▶ **To do**
What you return should match the data word for word, minus the images.

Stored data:
--*--

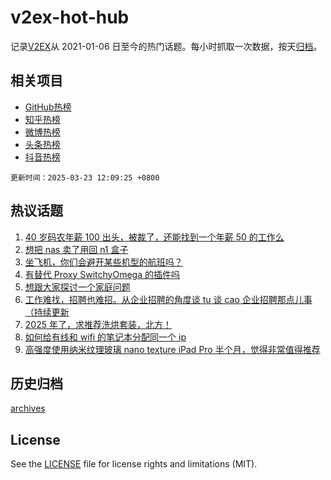 # v2ex-hot-hub

 记录[V2EX](https://www.v2ex.com/)从 2021-01-06 日至今的热门话题。每小时抓取一次数据，按天[归档](archives)。
 
 ## 相关项目

- [GitHub热榜](https://github.com/it985/github-hot-hub)
- [知乎热榜](https://github.com/it985/zhihu-hot-hub)
- [微博热榜](https://github.com/it985/weibo-hot-hub)
- [头条热榜](https://github.com/it985/toutiao-hot-hub)
- [抖音热榜](https://github.com/it985/douyin-hot-hub)


 `更新时间：2025-03-23 12:09:25 +0800`

## 热议话题

1. [40 岁码农年薪 100 出头，被裁了，还能找到一个年薪 50 的工作么](https://www.v2ex.com/t/1120310)
1. [想把 nas 卖了用回 n1 盒子](https://www.v2ex.com/t/1120292)
1. [坐飞机，你们会避开某些机型的航班吗？](https://www.v2ex.com/t/1120396)
1. [有替代 Proxy SwitchyOmega 的插件吗](https://www.v2ex.com/t/1120361)
1. [想跟大家探讨一个家庭问题](https://www.v2ex.com/t/1120397)
1. [工作难找，招聘也难招。从企业招聘的角度谈 tu 谈 cao 企业招聘那点儿事（持续更新](https://www.v2ex.com/t/1120288)
1. [2025 年了，求推荐洗烘套装，北方！](https://www.v2ex.com/t/1120307)
1. [如何给有线和 wifi 的笔记本分配同一个 ip](https://www.v2ex.com/t/1120312)
1. [高强度使用纳米纹理玻璃 nano texture iPad Pro 半个月，觉得非常值得推荐](https://www.v2ex.com/t/1120287)

## 历史归档

[archives](archives)

## License

See the [LICENSE](LICENSE) file for license rights and limitations (MIT).
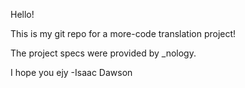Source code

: Hello!

This is my git repo for a more-code translation project!

The project specs were provided by _nology.

I hope you ejy
-Isaac Dawson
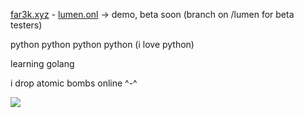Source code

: <a href="https://far3k.xyz/">far3k.xyz</a> - <a href="https://lumen.onl/">lumen.onl</a> -> demo, beta soon (branch on /lumen for beta testers)

python python python python (i love python)

learning golang

i drop atomic bombs online ^-^

<a href="https://u8views.com/github/Far3000-YT"><img src="https://u8views.com/api/v1/github/profiles/83653727/views/total-count.svg"></a>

--*--

▶ **Solution to this problem**
 # v2ex-hot-hub

 记录[V2EX](https://www.v2ex.com/)从 2021-01-06 日至今的热门话题。每小时抓取一次数据，按天[归档](archives)。
 
 ## 相关项目

- [GitHub热榜](https://github.com/it985/github-hot-hub)
- [知乎热榜](https://github.com/it985/zhihu-hot-hub)
- [微博热榜](https://github.com/it985/weibo-hot-hub)
- [头条热榜](https://github.com/it985/toutiao-hot-hub)
- [抖音热榜](https://github.com/it985/douyin-hot-hub)


 `更新时间：2025-03-23 12:09:25 +0800`

## 热议话题

1. [40 岁码农年薪 100 出头，被裁了，还能找到一个年薪 50 的工作么](https://www.v2ex.com/t/1120310)
1. [想把 nas 卖了用回 n1 盒子](https://www.v2ex.com/t/1120292)
1. [坐飞机，你们会避开某些机型的航班吗？](https://www.v2ex.com/t/1120396)
1. [有替代 Proxy SwitchyOmega 的插件吗](https://www.v2ex.com/t/1120361)
1. [想跟大家探讨一个家庭问题](https://www.v2ex.com/t/1120397)
1. [工作难找，招聘也难招。从企业招聘的角度谈 tu 谈 cao 企业招聘那点儿事（持续更新](https://www.v2ex.com/t/1120288)
1. [2025 年了，求推荐洗烘套装，北方！](https://www.v2ex.com/t/1120307)
1. [如何给有线和 wifi 的笔记本分配同一个 ip](https://www.v2ex.com/t/1120312)
1. [高强度使用纳米纹理玻璃 nano texture iPad Pro 半个月，觉得非常值得推荐](https://www.v2ex.com/t/1120287)

## 历史归档

[archives](archives)

## License

See the [LICENSE](LICENSE) file for license rights and limitations (MIT).
Source code

: Hello!

This is my git repo for a more-code translation project!

The project specs were provided by _nology.

I hope you ejy
-Isaac Dawson
Source code

: <a href="https://far3k.xyz/">far3k.xyz</a> - <a href="https://lumen.onl/">lumen.onl</a> -> demo, beta soon (branch on /lumen for beta testers)

python python python python (i love python)

learning golang

i drop atomic bombs online ^-^

<a href="https://u8views.com/github/Far3000-YT"><img src="https://u8views.com/api/v1/github/profiles/83653727/views/total-count.svg"></a>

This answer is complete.